Political Twitter - Report

Project description

This project served as a capstone for the “Learn SQL for Data Science Specialization” on Coursera. The original task was to create a report for a fictional company named “Lobbyists4America” based on tweets from politicians between the years 2008 and 2017.

As no more details regarding the task were given, I decided that the goal of my project will be to develop a general understanding of the political landscape in the US. I will identify both relationships between politicians and attitudes of politicians towards key topics.

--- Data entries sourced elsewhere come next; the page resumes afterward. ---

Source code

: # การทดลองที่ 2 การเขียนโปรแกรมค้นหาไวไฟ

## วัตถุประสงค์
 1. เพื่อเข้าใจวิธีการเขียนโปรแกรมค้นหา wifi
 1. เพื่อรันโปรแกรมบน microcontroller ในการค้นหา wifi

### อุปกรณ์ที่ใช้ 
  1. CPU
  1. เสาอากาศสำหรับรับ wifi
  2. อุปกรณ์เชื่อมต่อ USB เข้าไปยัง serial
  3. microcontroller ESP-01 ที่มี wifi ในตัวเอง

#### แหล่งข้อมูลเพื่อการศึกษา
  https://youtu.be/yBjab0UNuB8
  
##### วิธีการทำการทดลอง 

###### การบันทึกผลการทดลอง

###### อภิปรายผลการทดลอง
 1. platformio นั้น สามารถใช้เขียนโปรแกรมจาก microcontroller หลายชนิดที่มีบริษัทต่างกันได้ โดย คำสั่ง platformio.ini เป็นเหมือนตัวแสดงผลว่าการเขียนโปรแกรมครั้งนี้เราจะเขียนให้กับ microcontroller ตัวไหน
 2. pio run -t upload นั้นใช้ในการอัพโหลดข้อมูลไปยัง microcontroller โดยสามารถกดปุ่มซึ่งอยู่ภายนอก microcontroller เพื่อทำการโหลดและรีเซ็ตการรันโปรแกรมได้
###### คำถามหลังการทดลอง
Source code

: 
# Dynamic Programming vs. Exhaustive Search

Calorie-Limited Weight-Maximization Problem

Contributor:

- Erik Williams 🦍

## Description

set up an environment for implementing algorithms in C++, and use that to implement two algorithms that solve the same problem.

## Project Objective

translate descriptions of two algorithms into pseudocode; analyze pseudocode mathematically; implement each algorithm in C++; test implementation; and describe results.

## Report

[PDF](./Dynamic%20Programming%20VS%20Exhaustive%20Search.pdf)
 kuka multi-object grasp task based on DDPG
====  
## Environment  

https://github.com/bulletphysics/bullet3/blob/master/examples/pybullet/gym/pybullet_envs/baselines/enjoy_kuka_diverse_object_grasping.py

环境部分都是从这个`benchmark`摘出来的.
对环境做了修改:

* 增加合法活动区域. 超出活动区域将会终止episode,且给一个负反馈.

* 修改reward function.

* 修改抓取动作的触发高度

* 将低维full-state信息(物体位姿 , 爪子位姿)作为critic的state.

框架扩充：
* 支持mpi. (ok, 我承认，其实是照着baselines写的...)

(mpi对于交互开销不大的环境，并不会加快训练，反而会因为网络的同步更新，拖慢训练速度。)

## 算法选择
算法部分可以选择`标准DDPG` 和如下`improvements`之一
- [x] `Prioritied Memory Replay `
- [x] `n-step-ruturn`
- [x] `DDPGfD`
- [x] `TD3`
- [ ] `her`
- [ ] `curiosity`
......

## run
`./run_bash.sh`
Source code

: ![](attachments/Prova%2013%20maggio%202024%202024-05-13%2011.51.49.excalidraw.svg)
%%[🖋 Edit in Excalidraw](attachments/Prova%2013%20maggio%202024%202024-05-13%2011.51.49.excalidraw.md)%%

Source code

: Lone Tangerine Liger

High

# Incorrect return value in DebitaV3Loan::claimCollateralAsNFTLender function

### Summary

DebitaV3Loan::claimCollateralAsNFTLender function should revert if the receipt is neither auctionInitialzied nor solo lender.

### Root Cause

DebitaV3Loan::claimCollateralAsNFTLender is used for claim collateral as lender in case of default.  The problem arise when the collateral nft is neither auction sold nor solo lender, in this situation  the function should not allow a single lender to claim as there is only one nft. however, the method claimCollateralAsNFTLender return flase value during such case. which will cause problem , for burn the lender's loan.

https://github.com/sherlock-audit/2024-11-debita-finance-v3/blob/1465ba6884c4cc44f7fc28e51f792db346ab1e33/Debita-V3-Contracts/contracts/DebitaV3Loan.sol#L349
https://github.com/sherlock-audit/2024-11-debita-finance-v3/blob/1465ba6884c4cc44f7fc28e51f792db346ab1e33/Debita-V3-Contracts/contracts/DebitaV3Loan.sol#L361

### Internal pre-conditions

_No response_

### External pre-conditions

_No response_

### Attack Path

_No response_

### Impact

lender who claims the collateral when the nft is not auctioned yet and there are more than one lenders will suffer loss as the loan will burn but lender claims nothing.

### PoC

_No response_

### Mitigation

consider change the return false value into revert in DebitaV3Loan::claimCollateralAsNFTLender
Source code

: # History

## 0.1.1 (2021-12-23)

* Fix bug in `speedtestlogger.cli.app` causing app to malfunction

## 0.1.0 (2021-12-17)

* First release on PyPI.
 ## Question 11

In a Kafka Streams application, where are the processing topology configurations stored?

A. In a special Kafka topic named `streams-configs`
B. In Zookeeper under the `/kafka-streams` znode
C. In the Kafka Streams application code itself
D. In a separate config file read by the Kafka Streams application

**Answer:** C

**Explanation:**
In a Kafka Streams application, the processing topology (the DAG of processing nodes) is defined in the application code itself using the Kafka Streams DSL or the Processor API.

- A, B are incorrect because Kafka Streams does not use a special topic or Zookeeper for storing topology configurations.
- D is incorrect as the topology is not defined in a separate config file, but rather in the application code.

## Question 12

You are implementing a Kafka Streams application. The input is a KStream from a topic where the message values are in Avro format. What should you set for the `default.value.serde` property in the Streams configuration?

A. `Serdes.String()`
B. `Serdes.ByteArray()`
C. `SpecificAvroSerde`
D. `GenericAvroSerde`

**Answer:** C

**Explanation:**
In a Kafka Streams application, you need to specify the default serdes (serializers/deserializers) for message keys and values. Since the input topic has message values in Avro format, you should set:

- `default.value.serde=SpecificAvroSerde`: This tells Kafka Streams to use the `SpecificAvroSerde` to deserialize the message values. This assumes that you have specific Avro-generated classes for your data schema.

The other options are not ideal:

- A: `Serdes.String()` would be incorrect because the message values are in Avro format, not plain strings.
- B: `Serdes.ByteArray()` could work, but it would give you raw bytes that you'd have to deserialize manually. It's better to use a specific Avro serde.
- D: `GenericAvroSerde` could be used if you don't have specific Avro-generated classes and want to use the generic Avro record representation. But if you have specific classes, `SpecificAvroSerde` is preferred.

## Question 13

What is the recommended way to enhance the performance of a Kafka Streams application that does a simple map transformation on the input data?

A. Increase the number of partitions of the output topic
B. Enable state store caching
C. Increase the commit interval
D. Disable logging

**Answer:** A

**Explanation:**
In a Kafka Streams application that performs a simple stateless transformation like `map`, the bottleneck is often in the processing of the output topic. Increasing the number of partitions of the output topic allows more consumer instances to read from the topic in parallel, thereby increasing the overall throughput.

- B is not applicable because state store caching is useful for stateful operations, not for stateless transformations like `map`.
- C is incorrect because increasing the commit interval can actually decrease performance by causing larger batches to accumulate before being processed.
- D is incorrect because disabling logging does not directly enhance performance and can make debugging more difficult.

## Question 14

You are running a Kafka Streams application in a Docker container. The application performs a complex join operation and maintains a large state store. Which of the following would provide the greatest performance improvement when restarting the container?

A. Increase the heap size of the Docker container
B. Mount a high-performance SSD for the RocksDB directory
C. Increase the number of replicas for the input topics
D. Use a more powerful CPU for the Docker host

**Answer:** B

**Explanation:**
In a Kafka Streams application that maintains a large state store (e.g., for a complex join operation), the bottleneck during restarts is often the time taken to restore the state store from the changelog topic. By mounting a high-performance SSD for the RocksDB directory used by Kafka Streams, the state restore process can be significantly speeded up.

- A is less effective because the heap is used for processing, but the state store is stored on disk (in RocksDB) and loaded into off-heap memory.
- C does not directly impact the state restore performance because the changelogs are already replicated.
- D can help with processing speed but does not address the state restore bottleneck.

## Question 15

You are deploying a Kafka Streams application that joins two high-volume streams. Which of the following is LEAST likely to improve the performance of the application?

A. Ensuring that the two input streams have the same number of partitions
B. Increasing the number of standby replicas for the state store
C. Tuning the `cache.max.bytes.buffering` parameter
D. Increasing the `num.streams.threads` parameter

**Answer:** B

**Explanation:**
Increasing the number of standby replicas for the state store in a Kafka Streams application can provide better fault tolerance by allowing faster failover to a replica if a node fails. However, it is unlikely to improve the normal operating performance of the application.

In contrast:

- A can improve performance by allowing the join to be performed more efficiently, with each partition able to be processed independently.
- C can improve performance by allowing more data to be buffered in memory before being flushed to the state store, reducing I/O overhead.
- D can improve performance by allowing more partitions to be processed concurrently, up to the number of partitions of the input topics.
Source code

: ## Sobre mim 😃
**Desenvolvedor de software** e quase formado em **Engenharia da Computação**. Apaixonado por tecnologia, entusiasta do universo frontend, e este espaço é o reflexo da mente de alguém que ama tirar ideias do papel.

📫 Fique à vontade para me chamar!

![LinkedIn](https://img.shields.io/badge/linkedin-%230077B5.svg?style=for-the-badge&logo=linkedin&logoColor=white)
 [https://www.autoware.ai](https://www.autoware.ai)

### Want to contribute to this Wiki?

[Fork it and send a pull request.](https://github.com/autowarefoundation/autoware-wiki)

Apart from helping voters get a better idea of their politicians’ convicitions, it will support (fictional) lobbyists in determining how to best allocate resources. Trying to get a piece of legislation to pass, the lobbyist can e.g. use this analysis to identify which politicians need to be swayed and which politicians have the largest influence on their colleagues.

Questions

Basic analysis of tweet statistics: Whose tweets are the most liked, most retweeted? Does the number of tweets correlate with the number of likes and retweets? How does it correlate with the number of followers? Which correlation is stronger?
Network analysis: What are the relationships between politicians; are they amicable/hostile? What determines these relationships? Are they mostly divided by party line? Which politicians have the largest network, the biggest reach?
Topic modeling and sentiment analysis: Which topics dominate political twitter? How do members of every party feel/tweet about these topics?

Approach

To answer question 1.) it will be enough to simply compute summary statistics. To filter out correlations it might be indicative to look at both the total number of likes and the number of likes per tweet (same for number of retweets).
I will try to define relationships between politicians through mentions, replies and quotes. Sentiment analysis can be used on mentions and replies to establish what kind of relationship two politicians have. For simplicity I will assume that these relationships are undirected (meaning that if A likes B, B likes A). As a metric we can then look at the total number of connections a politician has and further see how many of these connections are negative/positive.
Topics can both be extracted from the text body of a tweet and hashtags used in the tweet. I will assume that hashtags can be uniquely identified with a topic. Sentiment analysis can then be used to gauge a politicians opinian towards a topic.

Challenges

The main challenge during this analysis was the lack of data regarding party membership as well as office being held by the inviduals behind the twitter accounts. This problem was resolved in a four tier approach:

The user’s account name as well as account description was parsed for keywords such as “Democratic”, “GOP”, “Senator” etc. This revealed the desired information for about 50% of all accounts.
Data from the Federal Election Commission (fec.gov) was matched by first and last name to twitter accounts to assign party membership where step 1 failed.
A python script was created to scrape Wikipedia for information about accounts for which the previous approaches returned no results.
The remaining approx. 20 accounts were manually scanned and information was retrieved through google searches.

Results

Tweet statistics

Donald Trump has the largest number of followers; in fact he has more followers than all Democrats and Republicans combined.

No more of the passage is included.